Whilst UN experts have questioned the wisdom of making agreements with North Korean entities possibly in breach of UN sanctions, the ABC makes no suggestion that either Mr Schurmann or Mr Sutton are involved in any financial wrongdoing.

The geologist views North Korea as a final frontier, a vast untapped mineral wealth that will pay astronomical dividends for the companies who have "the guts to go in there".

"The people are trustworthy and respectful and the conditions there are pretty good," Mr Schurmann added in his phone call with Mr Mailey.

"Compared to Africa, it's a walk in the park."

Mr Schurmann said he was given a "clean bill of health" by the Foreign Affairs Department.

The ABC understands the potential sanctions-breaking deals have not been referred to the Australian Federal Police for investigation.

Mr Newcomb said it was "regrettable" Australia was not investigating the possible breach.

The Department of Foreign Affairs and Trade (DFAT) declined an interview request by the ABC but said in a statement it takes "credible allegations of non-compliance with sanctions very seriously".

Neither AAT or EHG ever started trading on the ASX.

AAT was fined for failing to lodge half-yearly reports and transferred its sub-license to an undisclosed third party.

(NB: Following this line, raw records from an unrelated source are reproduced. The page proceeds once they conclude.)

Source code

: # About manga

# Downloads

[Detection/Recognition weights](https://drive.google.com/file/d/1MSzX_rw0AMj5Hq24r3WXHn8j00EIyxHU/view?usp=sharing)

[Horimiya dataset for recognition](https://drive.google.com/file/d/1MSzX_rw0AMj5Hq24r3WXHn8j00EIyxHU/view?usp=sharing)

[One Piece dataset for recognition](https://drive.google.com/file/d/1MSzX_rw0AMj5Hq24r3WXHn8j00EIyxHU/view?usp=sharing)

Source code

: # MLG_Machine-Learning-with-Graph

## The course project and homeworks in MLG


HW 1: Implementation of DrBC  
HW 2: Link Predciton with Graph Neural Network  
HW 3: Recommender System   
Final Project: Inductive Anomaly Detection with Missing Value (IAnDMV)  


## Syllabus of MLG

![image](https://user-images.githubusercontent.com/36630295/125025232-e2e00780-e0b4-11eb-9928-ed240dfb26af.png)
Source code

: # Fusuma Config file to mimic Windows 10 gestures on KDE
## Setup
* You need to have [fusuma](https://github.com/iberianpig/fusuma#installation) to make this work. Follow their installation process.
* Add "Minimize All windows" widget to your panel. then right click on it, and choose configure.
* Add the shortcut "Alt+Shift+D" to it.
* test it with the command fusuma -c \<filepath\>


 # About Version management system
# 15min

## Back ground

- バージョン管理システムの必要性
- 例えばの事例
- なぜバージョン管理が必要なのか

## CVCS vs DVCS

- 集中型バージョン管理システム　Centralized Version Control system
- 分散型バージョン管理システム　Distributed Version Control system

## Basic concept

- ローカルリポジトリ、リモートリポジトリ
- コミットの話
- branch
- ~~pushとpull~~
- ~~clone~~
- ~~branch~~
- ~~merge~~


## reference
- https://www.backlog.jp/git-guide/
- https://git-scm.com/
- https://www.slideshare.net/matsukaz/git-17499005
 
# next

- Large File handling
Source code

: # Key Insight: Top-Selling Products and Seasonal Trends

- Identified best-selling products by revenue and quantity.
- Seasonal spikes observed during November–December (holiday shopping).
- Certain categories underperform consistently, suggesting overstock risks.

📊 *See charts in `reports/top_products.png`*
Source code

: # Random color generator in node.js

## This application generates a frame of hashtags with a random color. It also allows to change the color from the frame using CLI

In late 2014, EHG announced to the ASX it would no longer pursue its North Korean mining deposit.

But this was not the end for Mr Schurmann or Mr Sutton's North Korean ambitions.

Who is behind the deals?

SRE Minerals and its North Korean joint venture partner Pacific Century Rare Earth Minerals Limited are registered by Mossack Fonseca in the British Virgin Islands.

SRE Minerals' rare earth venture

In December 2013, Dr Schurmann claimed he had discovered the world's largest known rare earth deposit, in Jongju in North Korea's northern Pyongyan Province.

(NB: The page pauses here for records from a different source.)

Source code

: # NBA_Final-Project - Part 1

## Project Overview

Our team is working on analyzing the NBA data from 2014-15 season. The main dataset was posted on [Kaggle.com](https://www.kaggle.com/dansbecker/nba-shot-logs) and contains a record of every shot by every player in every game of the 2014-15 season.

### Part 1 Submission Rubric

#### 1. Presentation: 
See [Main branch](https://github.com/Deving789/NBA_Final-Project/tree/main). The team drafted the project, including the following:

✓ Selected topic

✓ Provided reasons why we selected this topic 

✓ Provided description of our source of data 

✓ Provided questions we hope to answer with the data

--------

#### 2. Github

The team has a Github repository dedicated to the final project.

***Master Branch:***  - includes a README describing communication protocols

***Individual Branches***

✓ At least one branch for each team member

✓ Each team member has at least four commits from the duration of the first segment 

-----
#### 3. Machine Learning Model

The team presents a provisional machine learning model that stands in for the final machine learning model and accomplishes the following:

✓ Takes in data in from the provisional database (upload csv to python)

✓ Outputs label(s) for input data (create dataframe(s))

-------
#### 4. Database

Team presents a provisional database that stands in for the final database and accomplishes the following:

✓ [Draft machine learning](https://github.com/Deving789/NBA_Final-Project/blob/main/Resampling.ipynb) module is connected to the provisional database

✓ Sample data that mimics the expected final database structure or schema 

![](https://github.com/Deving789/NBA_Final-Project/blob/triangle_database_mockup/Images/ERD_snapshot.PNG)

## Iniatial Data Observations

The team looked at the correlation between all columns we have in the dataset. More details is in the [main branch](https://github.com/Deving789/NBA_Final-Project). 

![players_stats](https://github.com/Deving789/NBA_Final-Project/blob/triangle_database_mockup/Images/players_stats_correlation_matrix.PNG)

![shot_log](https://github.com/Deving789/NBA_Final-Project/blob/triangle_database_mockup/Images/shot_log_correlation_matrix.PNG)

If true, the deposit would be worth trillions of dollars and rival China's market dominance in rare earth minerals.

Rare earth minerals are highly sort after materials used in communications and satellite technologies but they also have applications for ballistic missiles.

Mr Schurmann was employed as senior geologist with SRE Minerals. That company's joint venture partner was Pacific Century Rare Earth Minerals Limited which is "jointly held" by the Korea Natural Resources Trading Corporation, an entity not on the UN sanctions list.

But former sanctions advisor to the US State Department, Joseph DeThomas said North Korean front companies could go undetected for some time.

"North Korea creates new entities all the time, it just transfers assets from one place to another so the sanctioned entity takes on a new nameplate but has the same mission," Mr DeThomas said.

If the SRE Minerals venture went ahead today it would still violate UN sanctions.

In March, the UN Security Council handed down new sanctions for North Korea which include the sale of rare earth minerals.

"The sale of these minerals is now sanctionable, it's prohibited. So today, it's a prima facie sanctions violation if it were implemented," Mr DeThomas said.

The unprecedented leak of a massive trove of Mossack Fonseca documents enabled the ABC to identify the individuals who sat behind the anonymous shell companies.

Along with Australian David Henty Sutton three key foreign individuals have been identified; Kevin Ronald Leech, John Terrence Lister and Andrew Turner.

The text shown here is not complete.